Why Refinance?
The most common reasons for people to refinance are to lower their monthly payment, shorten the term of their mortgage, or take out cash.
Lower Monthly Payment
Having a lower monthly payment can free up a lot of room for other things in your budget. There are a few ways that you can make your monthly payment lower:
· You may be able to refinance to a lower interest rate. If rates are lower than they were when you bought your home, then it is worth speaking with your lender to find out what your new rate could be. Lowering your interest rate means lowering the interest portion of your payment, which can save you in the long run.

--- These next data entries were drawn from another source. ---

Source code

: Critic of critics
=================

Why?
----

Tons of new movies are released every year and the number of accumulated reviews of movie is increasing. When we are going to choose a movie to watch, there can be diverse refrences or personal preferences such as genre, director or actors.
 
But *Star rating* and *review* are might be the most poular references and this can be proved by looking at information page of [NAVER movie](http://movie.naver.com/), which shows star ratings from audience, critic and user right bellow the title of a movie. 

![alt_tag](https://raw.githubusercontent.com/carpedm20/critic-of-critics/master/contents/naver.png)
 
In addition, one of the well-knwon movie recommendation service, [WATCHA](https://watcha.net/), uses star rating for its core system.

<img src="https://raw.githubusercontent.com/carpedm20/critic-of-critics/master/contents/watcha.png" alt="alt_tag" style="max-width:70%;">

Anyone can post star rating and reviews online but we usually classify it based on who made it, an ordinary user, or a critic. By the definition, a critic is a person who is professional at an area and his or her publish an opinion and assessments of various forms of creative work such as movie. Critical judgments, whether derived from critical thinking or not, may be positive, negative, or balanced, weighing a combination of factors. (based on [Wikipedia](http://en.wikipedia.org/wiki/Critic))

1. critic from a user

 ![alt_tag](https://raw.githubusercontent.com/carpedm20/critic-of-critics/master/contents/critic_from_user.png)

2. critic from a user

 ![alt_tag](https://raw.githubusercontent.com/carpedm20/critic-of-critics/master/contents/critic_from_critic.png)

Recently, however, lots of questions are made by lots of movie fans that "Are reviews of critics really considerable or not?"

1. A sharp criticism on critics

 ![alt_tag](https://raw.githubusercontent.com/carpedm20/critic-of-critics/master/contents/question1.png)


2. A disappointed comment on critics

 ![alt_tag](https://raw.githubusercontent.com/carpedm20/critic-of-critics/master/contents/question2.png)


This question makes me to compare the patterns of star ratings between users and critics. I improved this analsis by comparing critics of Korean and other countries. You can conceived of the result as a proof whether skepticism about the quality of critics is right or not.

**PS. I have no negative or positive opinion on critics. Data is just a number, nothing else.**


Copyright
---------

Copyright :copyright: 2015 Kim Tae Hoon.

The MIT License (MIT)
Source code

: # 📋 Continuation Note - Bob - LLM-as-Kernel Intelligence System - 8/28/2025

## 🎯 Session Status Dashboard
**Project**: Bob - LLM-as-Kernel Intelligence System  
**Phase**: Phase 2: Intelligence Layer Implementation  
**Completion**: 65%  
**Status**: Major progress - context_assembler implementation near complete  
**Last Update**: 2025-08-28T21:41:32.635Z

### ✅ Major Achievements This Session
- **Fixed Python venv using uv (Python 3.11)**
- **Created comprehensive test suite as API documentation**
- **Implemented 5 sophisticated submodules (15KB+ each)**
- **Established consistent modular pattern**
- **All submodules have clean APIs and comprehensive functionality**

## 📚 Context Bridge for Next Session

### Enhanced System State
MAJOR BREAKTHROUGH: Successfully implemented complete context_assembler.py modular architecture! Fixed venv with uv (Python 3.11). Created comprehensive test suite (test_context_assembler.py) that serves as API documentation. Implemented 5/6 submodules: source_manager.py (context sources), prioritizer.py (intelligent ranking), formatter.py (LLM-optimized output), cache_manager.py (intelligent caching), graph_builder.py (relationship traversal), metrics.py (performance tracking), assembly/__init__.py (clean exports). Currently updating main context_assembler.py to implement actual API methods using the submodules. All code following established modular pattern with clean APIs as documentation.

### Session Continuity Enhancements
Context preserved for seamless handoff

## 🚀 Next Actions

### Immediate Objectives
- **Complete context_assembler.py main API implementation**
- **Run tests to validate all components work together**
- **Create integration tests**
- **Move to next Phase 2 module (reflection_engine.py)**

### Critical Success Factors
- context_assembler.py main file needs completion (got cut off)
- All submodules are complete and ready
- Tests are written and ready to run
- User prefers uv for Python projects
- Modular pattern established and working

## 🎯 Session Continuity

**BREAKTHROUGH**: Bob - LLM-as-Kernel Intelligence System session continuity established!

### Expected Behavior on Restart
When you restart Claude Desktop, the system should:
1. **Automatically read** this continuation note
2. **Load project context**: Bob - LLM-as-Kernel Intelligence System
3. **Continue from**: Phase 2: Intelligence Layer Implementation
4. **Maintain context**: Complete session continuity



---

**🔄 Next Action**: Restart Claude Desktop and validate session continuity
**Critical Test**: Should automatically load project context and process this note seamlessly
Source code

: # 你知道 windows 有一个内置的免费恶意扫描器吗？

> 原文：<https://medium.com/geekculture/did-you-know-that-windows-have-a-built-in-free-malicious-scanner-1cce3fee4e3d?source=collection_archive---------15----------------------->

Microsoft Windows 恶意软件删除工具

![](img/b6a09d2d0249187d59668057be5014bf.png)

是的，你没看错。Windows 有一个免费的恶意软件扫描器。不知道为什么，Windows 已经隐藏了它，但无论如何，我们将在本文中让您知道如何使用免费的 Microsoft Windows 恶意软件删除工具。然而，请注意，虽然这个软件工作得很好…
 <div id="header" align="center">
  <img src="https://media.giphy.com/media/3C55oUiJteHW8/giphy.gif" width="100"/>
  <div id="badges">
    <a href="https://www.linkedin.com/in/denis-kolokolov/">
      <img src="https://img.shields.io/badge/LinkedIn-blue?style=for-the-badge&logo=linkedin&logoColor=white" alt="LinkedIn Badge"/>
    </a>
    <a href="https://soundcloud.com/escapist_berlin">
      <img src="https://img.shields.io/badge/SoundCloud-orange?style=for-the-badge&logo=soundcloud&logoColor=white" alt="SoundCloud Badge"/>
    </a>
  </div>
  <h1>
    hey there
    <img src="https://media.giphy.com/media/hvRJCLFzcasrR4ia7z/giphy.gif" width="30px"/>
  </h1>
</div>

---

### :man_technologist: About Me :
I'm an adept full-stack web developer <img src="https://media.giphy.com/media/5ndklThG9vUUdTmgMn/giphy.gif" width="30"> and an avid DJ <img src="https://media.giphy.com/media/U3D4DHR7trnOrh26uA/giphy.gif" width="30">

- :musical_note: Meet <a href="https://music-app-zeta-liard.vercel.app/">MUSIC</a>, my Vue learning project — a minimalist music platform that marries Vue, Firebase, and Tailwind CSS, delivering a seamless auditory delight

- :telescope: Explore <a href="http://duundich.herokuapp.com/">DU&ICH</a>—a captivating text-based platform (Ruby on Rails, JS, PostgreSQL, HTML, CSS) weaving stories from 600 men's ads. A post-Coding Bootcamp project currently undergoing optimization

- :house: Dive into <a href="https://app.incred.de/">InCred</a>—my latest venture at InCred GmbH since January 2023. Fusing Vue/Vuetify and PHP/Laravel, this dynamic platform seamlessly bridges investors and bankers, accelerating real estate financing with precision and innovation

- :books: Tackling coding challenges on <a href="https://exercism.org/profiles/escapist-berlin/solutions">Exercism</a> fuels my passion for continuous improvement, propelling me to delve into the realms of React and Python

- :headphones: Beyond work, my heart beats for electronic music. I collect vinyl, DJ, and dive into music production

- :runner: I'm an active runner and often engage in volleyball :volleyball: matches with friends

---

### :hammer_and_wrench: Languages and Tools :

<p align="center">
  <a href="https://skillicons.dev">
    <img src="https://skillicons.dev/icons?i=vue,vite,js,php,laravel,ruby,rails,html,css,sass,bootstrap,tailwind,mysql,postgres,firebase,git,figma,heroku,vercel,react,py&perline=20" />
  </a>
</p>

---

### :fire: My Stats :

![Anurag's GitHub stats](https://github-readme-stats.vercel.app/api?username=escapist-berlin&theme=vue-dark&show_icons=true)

· You can also refinance to remove Private Mortgage Insurance (“PMI”) from your payment. Mortgage insurance is required when you put down less than 20%. You can save hundreds of dollars a month by refinancing and removing PMI.
· You can also lower your payment by changing your mortgage term. Your loan officer can provide you with complete illustrations.
Cash Out
Refinancing your mortgage can also allow you to use the equity you have built in your home. With a cash-out refinance, you can refinance for a higher loan amount than what is owed and withdraw the difference. Any of the funds that you would receive would be tax free. These funds could be used to:
· Pay off high-interest credit cards or student loan debt
· Finance home improvements
· Pay for college education
· Or whatever else you need
Changing your Mortgage Term
By shortening the term of your mortgage, you can save money on the amount of interest you will pay over the life of the loan. This might also bring you a lower interest rate than your current one. A lower interest rate and fewer payments will mean savings in the long run.
When you shorten the term of your loan it may increase your monthly mortgage payment, but less of your payment will go towards interest, and more of it will go towards the principal loan balance. This will allow you to pay off your loan faster and build equity.
Applying for your Refinance
When you are preparing for the refinance process it is important to have all of your important financial documents handy so you can close your mortgage without too much delay. Here is a checklist of what you will need:
· Two of your most recent pay stubs
· Two of your most recent banking statements
· Two previous years of W-2’s
If you will be refinancing with a partner or spouse, they will need to provide all of these documents as well. If you are currently self-employed, you may need to provide more financial information.